Records provided:
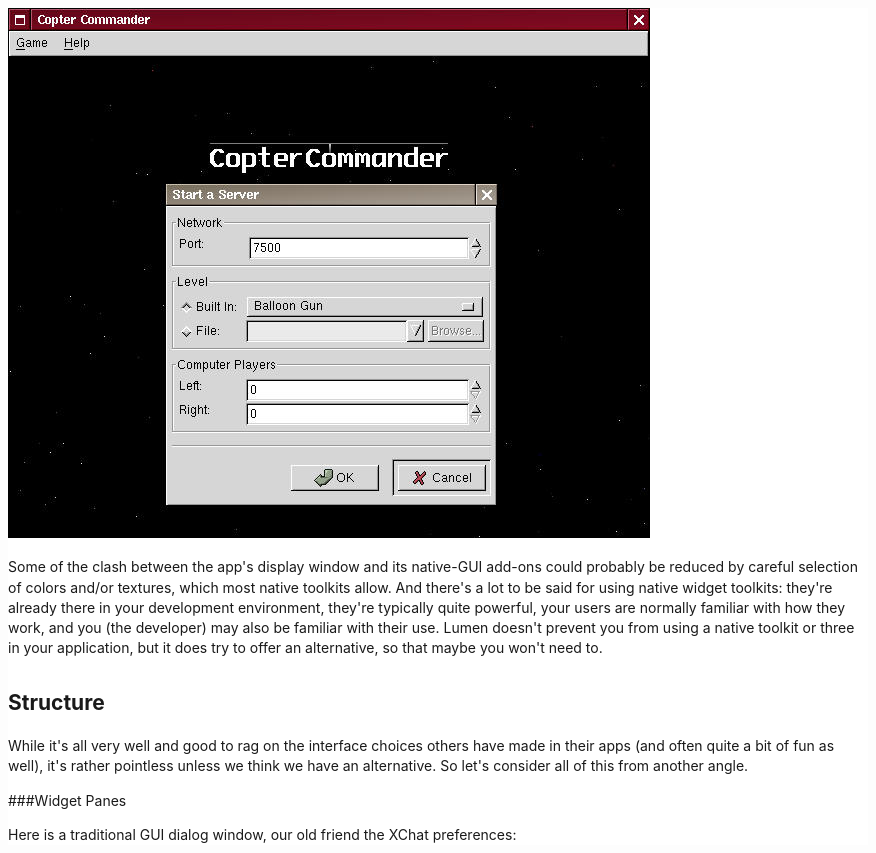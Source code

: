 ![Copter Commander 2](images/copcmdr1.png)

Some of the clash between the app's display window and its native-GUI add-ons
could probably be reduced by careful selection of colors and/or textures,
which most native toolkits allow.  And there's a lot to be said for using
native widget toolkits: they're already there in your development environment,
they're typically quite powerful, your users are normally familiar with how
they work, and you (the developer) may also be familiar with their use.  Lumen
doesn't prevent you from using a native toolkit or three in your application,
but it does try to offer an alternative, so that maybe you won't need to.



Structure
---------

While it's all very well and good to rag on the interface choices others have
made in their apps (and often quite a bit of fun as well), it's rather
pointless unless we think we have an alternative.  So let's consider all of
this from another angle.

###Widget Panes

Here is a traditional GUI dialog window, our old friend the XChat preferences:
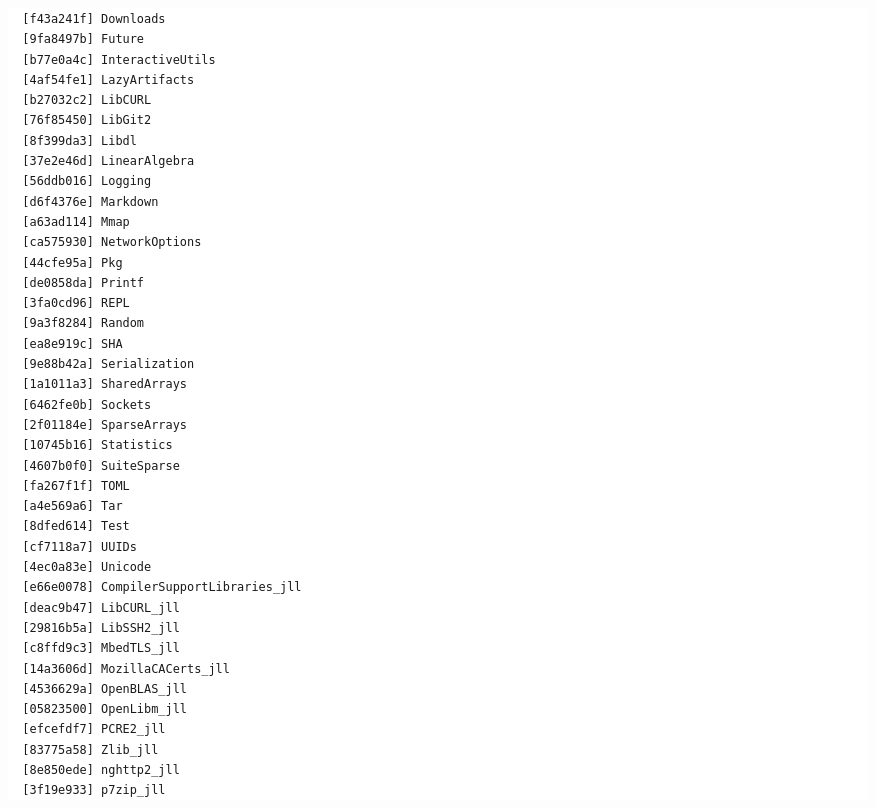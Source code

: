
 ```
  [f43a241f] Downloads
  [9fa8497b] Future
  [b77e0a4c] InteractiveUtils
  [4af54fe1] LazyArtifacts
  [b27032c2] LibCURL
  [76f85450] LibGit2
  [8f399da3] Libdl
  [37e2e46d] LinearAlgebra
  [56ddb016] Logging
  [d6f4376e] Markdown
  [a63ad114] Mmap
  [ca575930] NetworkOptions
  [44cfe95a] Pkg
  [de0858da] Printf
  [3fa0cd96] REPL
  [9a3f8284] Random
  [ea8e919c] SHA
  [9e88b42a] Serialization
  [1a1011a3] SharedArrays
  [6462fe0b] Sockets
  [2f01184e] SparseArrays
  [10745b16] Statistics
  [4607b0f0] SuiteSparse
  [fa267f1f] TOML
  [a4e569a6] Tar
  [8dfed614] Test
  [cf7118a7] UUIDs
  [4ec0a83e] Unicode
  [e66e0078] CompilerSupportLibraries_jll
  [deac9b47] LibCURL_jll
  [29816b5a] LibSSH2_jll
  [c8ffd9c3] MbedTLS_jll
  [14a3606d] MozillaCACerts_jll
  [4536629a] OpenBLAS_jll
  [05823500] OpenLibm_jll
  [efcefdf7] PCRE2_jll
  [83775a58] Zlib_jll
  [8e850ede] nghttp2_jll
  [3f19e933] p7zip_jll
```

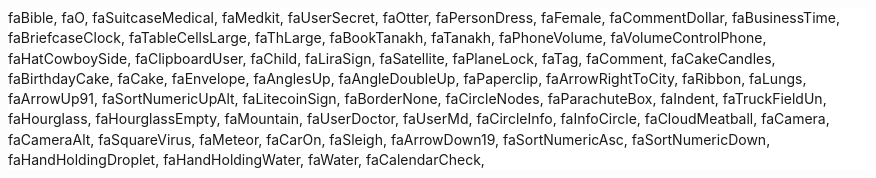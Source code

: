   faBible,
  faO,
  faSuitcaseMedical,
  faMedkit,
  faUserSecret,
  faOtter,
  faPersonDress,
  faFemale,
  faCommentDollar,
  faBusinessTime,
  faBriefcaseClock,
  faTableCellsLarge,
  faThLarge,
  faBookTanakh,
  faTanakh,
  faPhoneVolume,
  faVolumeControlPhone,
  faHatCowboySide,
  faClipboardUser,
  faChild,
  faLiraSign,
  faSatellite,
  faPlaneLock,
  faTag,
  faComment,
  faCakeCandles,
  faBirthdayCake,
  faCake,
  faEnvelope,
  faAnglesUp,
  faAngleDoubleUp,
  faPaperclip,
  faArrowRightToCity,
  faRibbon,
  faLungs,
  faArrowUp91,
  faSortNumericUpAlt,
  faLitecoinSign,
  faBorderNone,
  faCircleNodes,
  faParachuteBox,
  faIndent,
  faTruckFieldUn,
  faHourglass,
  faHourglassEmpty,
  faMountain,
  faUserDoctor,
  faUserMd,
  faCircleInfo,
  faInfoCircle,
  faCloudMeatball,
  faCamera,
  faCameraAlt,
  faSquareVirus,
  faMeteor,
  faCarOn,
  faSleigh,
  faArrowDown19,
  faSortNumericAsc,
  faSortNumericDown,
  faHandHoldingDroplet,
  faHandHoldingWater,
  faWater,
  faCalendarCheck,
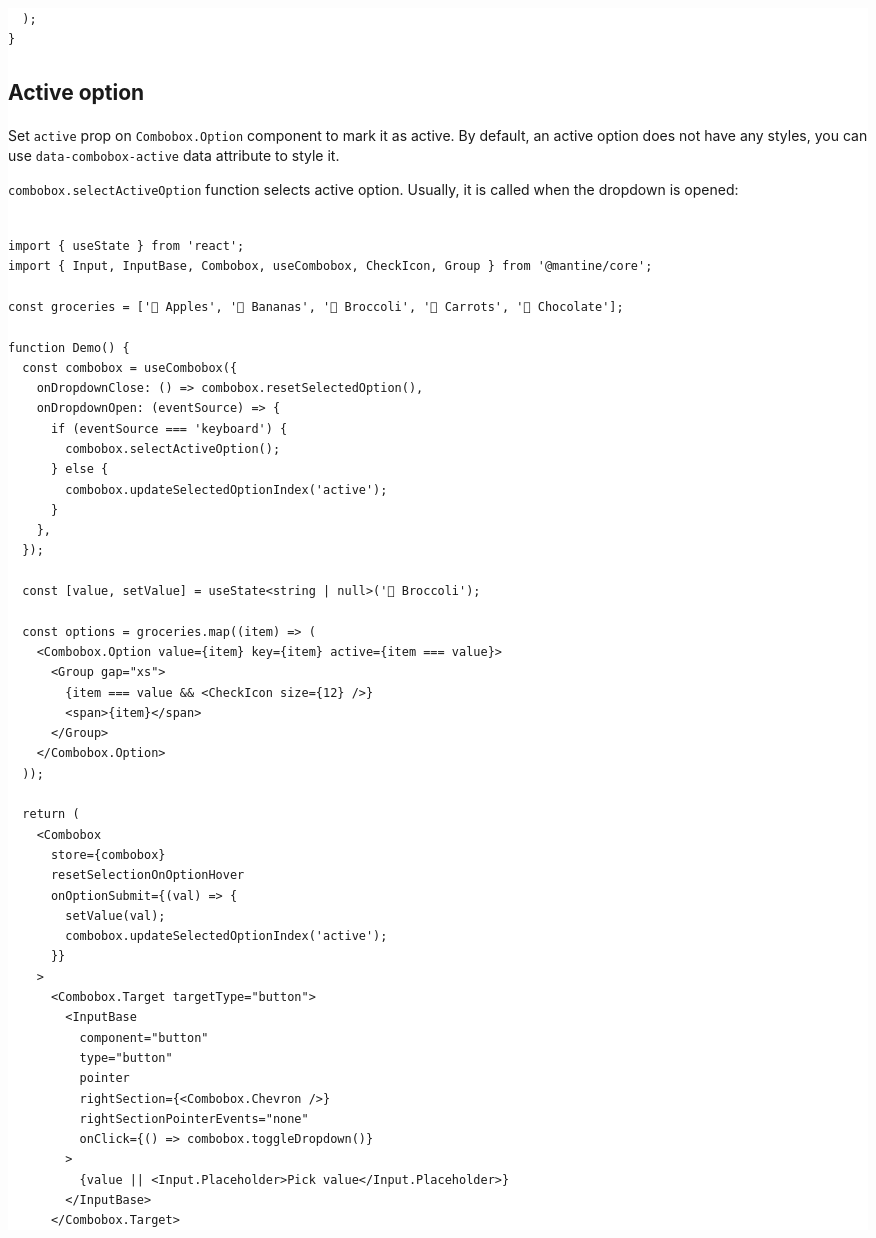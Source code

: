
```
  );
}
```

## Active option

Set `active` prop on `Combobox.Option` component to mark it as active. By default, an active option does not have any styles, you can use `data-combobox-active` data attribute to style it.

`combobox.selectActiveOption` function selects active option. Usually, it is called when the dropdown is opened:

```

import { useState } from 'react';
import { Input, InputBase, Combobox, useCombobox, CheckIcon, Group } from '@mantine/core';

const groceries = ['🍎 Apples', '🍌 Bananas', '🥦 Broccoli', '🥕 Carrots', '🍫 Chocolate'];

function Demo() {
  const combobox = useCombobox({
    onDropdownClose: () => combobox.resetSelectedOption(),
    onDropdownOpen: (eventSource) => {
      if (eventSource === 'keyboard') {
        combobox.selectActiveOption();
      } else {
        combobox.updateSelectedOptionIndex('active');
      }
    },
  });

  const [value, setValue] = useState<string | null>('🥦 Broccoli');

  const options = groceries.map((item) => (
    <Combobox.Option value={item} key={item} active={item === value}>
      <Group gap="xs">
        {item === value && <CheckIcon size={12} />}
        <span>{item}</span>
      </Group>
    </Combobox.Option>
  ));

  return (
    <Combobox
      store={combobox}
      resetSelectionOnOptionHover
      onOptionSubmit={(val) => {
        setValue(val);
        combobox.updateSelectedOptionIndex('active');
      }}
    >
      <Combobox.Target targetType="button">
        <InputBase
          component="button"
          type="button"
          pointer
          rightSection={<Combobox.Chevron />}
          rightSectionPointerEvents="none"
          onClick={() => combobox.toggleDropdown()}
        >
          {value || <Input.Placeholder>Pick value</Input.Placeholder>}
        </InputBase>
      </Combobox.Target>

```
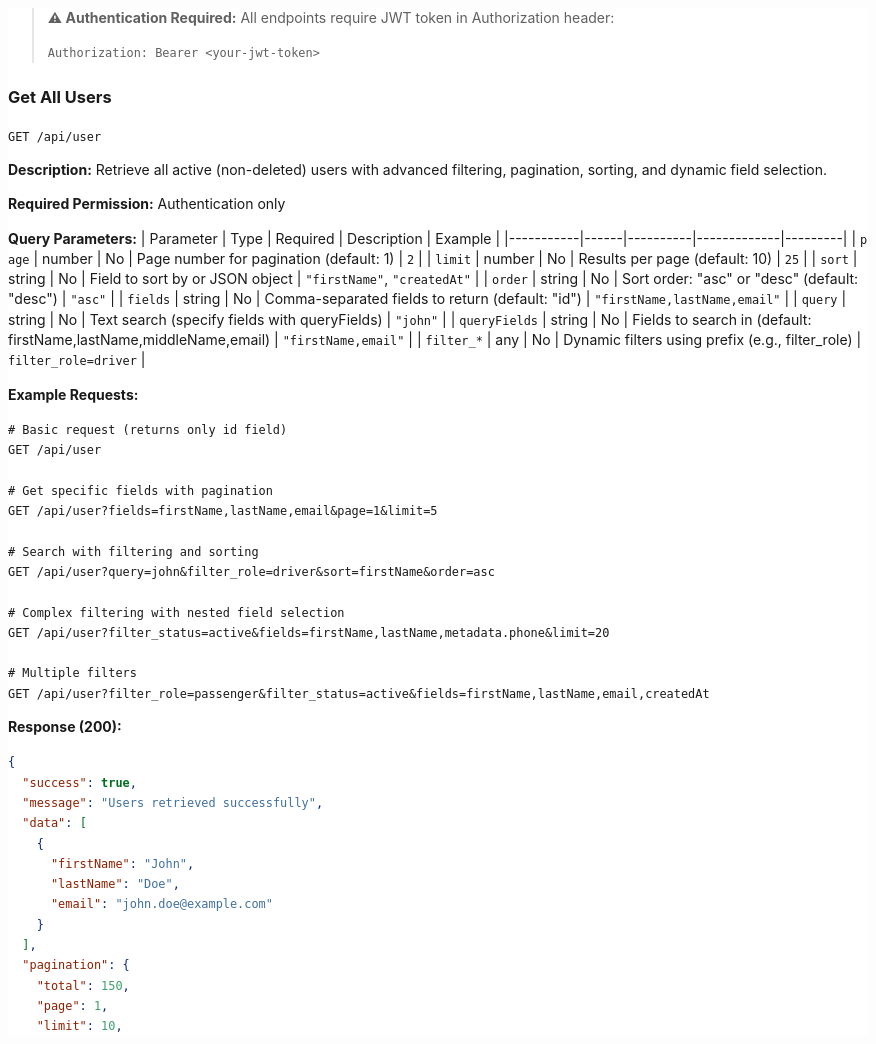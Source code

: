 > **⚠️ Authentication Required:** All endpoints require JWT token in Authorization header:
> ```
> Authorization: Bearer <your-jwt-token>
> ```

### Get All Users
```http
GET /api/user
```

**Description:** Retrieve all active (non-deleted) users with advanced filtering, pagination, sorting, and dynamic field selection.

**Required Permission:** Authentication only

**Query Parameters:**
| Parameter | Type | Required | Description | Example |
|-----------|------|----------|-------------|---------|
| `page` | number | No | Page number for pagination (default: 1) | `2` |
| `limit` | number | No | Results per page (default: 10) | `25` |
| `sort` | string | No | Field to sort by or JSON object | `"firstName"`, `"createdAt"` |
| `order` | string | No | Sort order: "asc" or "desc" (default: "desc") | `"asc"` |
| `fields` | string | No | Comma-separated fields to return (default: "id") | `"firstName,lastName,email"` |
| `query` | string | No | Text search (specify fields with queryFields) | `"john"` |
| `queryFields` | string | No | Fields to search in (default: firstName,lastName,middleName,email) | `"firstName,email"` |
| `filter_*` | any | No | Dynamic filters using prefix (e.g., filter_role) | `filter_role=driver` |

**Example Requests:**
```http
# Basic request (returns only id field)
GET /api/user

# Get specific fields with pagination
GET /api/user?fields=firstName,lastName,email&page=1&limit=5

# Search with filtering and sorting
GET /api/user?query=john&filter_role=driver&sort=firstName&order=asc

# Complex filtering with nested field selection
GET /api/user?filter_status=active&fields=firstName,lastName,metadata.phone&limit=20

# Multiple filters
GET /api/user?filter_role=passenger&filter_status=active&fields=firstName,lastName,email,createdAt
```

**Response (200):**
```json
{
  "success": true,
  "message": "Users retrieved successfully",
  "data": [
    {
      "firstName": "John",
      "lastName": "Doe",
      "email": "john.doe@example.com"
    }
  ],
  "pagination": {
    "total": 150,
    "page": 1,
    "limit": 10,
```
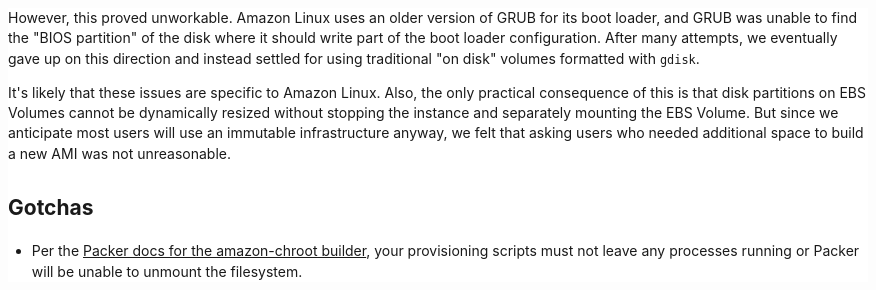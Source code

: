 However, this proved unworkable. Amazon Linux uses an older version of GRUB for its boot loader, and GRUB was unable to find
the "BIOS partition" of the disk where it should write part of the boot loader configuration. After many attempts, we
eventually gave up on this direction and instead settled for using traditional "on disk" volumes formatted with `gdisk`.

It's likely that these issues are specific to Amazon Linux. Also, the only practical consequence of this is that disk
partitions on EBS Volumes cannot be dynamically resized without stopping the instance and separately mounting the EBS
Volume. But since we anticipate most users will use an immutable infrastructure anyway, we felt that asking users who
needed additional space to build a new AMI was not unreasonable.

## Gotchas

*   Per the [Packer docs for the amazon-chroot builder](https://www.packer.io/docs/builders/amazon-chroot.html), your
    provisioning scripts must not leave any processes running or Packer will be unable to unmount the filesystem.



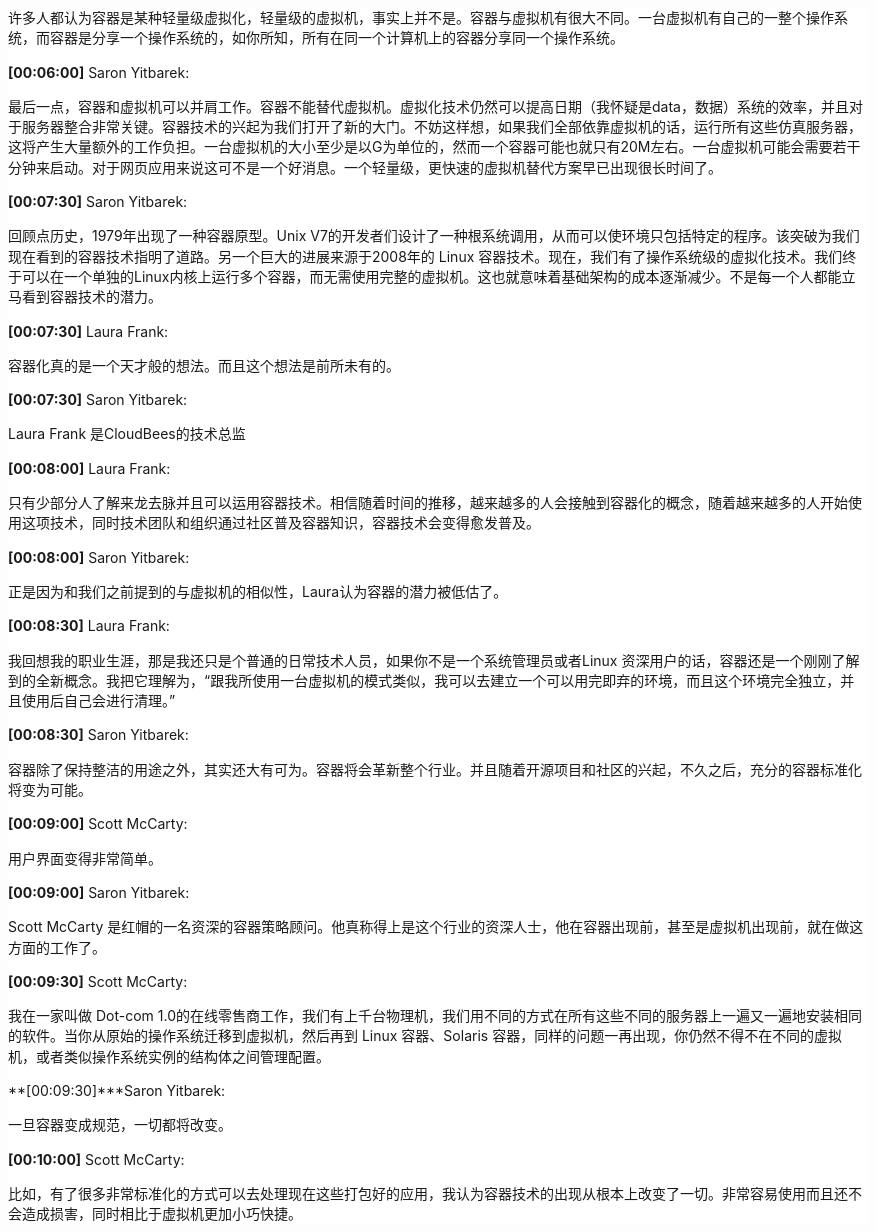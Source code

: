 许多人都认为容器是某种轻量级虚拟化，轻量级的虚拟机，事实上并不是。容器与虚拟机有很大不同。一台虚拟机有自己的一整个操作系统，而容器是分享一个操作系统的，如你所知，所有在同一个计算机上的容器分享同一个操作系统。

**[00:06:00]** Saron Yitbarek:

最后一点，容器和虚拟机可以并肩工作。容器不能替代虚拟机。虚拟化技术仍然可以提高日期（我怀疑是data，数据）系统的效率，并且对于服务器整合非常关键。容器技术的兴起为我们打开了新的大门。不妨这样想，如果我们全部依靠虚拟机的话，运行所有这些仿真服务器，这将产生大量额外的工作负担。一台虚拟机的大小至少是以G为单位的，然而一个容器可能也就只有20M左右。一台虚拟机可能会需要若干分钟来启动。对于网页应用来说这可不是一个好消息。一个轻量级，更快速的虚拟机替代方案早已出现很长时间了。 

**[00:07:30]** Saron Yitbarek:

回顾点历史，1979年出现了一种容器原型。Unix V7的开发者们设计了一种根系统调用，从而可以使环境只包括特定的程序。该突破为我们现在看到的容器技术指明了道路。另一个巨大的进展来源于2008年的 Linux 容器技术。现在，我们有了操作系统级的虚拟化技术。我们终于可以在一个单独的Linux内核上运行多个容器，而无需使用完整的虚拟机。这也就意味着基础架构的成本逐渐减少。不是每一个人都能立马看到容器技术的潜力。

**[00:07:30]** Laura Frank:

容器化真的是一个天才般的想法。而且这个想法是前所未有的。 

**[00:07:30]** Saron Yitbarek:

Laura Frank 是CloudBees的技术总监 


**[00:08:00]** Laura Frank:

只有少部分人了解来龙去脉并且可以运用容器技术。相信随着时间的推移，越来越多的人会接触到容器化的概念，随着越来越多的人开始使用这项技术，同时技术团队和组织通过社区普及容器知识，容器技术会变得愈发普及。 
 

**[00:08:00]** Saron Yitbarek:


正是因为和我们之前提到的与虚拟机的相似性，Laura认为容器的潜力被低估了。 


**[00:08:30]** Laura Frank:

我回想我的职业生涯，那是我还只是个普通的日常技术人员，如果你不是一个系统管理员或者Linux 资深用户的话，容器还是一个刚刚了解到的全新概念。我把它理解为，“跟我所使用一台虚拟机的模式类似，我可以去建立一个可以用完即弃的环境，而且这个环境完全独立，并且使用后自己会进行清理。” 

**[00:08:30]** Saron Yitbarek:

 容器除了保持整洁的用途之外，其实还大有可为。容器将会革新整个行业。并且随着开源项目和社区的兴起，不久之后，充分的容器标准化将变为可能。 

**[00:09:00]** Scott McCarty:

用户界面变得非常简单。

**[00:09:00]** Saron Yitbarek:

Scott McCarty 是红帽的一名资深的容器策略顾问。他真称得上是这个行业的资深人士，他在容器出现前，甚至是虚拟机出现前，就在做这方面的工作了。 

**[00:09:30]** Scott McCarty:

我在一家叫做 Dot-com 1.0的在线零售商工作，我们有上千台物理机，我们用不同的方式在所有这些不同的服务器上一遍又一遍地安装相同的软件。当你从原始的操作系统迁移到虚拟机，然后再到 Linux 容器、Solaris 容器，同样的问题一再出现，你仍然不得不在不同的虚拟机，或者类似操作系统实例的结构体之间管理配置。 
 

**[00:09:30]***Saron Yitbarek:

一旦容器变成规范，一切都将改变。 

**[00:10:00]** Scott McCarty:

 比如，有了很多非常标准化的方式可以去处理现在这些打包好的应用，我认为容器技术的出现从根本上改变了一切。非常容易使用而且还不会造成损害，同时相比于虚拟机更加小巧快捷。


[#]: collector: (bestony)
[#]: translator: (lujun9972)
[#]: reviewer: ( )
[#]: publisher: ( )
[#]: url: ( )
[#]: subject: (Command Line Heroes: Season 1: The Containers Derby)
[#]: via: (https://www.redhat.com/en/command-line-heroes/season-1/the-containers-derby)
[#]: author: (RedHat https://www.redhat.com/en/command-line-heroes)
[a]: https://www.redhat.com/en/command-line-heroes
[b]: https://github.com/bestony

What needs to be done:
Output only the lines from the start of the data through the line that holds "native widget toolkits: they're". Keep them exact and leave the pictures out.

Solution for this exercise:
Source code

: ![Copter Commander 2](images/copcmdr1.png)

Some of the clash between the app's display window and its native-GUI add-ons
could probably be reduced by careful selection of colors and/or textures,
which most native toolkits allow.  And there's a lot to be said for using
native widget toolkits: they're already there in your development environment,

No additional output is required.